Reactive oxygen species (ROS) and other free radicals are generated from endogenous metabolite processes and from exposure to the exogenous environment [1,2]. A basal level of free radicals is essential for maintaining normal biological processes, whereas a high level of free radicals results in continuous and accumulative ‘oxidative damage’ [3]. Cells and the entire organism have developed a spectrum of defense mechanisms for protecting against reactive metabolites to achieve the subtle balance between the production and the elimination of ROS [4]. Imbalances between ROS formation and the cellular antioxidant capacity due to enhanced ROS generation or a dysfunctional antioxidant system leads to oxidative stress, with subsequent damage to cellular proteins, lipids and DNA; consequently, oxidative stress eventually causes various biological catastrophes, such as inflammation, carcinogenesis, degenerative diseases, and aging [5].

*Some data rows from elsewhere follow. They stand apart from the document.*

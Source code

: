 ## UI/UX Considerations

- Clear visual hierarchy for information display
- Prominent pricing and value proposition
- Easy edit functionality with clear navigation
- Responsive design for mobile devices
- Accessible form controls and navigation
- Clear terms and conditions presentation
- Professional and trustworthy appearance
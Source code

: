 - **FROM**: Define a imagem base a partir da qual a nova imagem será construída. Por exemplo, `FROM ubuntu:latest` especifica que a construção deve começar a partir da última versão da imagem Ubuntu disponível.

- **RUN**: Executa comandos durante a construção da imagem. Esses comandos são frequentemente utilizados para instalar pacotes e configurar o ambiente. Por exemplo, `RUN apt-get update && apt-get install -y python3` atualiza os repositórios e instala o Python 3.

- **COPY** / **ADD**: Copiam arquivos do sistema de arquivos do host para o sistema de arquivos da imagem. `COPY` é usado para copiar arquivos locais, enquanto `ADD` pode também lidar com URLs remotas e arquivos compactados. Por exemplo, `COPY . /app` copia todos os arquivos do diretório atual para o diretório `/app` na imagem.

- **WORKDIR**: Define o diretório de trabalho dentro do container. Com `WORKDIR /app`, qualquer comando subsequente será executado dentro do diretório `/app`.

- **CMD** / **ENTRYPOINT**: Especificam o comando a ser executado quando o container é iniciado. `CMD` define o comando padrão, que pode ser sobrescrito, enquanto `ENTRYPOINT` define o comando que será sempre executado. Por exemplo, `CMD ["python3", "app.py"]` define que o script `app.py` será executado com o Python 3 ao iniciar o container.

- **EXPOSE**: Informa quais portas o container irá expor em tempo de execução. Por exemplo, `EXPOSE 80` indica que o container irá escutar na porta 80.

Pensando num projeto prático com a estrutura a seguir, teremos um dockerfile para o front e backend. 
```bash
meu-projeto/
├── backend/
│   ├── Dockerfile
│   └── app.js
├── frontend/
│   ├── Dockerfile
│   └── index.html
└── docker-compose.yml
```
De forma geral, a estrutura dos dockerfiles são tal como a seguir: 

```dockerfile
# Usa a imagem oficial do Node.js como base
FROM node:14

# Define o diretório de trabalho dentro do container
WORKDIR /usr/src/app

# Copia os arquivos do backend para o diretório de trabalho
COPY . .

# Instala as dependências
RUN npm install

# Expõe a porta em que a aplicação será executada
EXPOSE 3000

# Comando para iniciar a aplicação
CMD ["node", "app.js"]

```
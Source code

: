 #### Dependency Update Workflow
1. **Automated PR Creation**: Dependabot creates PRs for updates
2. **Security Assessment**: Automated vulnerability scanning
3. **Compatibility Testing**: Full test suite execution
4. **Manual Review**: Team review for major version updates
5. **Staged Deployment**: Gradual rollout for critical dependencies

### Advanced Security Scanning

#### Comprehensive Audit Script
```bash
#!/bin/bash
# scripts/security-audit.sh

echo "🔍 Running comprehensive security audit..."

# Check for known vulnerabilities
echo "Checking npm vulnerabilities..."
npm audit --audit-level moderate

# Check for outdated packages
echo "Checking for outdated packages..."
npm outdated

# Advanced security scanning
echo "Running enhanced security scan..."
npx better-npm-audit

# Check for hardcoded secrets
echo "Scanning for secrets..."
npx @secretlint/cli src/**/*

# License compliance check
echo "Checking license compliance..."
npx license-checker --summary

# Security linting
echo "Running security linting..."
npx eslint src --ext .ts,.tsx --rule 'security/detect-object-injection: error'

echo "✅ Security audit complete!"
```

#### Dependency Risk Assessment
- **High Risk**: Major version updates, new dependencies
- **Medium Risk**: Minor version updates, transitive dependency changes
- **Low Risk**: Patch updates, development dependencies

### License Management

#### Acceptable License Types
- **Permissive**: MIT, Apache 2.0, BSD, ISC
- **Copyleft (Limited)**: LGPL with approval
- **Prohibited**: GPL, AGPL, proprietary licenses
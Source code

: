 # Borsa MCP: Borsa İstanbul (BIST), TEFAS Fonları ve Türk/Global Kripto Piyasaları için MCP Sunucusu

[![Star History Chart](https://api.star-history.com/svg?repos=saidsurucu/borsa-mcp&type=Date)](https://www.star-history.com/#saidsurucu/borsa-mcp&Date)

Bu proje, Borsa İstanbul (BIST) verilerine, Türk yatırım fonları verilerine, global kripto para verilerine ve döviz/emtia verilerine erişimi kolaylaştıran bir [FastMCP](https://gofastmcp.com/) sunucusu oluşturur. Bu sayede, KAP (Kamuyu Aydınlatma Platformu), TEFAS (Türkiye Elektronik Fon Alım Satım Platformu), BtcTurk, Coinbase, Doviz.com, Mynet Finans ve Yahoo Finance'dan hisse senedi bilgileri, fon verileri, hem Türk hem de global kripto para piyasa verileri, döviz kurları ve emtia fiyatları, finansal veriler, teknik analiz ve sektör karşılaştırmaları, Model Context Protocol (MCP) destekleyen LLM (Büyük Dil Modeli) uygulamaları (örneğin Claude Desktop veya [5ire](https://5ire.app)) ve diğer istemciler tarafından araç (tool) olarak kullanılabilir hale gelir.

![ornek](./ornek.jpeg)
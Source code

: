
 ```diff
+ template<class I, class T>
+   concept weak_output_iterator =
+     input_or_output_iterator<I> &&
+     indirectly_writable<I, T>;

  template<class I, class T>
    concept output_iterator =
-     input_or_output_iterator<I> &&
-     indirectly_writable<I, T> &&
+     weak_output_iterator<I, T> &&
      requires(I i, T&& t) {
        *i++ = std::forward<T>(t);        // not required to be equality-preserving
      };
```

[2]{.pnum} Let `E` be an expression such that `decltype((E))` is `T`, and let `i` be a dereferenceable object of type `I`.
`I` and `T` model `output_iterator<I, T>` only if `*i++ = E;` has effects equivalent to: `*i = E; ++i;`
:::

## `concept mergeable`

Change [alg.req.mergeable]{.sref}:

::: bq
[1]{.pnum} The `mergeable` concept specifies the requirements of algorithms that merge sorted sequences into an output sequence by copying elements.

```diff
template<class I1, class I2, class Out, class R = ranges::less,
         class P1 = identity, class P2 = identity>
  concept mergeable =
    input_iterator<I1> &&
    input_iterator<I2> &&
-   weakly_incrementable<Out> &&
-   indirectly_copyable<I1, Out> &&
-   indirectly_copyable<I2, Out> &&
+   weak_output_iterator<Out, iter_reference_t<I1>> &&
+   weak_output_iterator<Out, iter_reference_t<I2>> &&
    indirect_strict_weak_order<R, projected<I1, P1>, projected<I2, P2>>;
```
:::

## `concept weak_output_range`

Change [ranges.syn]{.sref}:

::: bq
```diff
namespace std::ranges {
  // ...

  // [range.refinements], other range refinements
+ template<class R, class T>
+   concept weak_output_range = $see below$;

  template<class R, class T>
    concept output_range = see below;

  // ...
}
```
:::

NF-E2-related factor 2 (Nrf2), a member of the bZIP family, is an important antioxidant effector of the organism. In a normal redox environment, Nrf2 exists mainly in the cytoplasm [6]. However, when cellular homeostasis is disrupted, Nrf2 translocate to the nucleus to activate the transcription of ARE-containing genes [7]. Nrf2 activity is regulated tightly through a complex system, including negative regulators, such as Keap1, β-TrCP and GSK-3, and transcription related factors, such as small Maf (sMaf) and Bach1 [[8], [9], [10], [11]]. Keap1 suppresses Nrf2 transcriptional activity by specifically binding to the evolutionarily conserved amino-terminal regulatory domain of Nrf2 in the cytoplasm, resulting in Nrf2 degradation mediated by the ubiquitin-proteasome pathway; however, when electrophilic agents modify Keap1, Nrf2 is released from Keap1 and transported from the cytoplasm to the nucleus to potentiate the ARE response [12,13]. Furthermore, nuclear export and import of Nrf2 are regulated. Keap1 can itself translocate to the nucleus and bind to Nrf2 in the nucleus, which mediates Nrf2 nuclear export and causes Nrf2 degradation in the cytoplasm. So Keap1 also can regulate Nrf2 through nuclear export and import, it represents another Keap1-mediated Nrf2 repressive pathway [14,15].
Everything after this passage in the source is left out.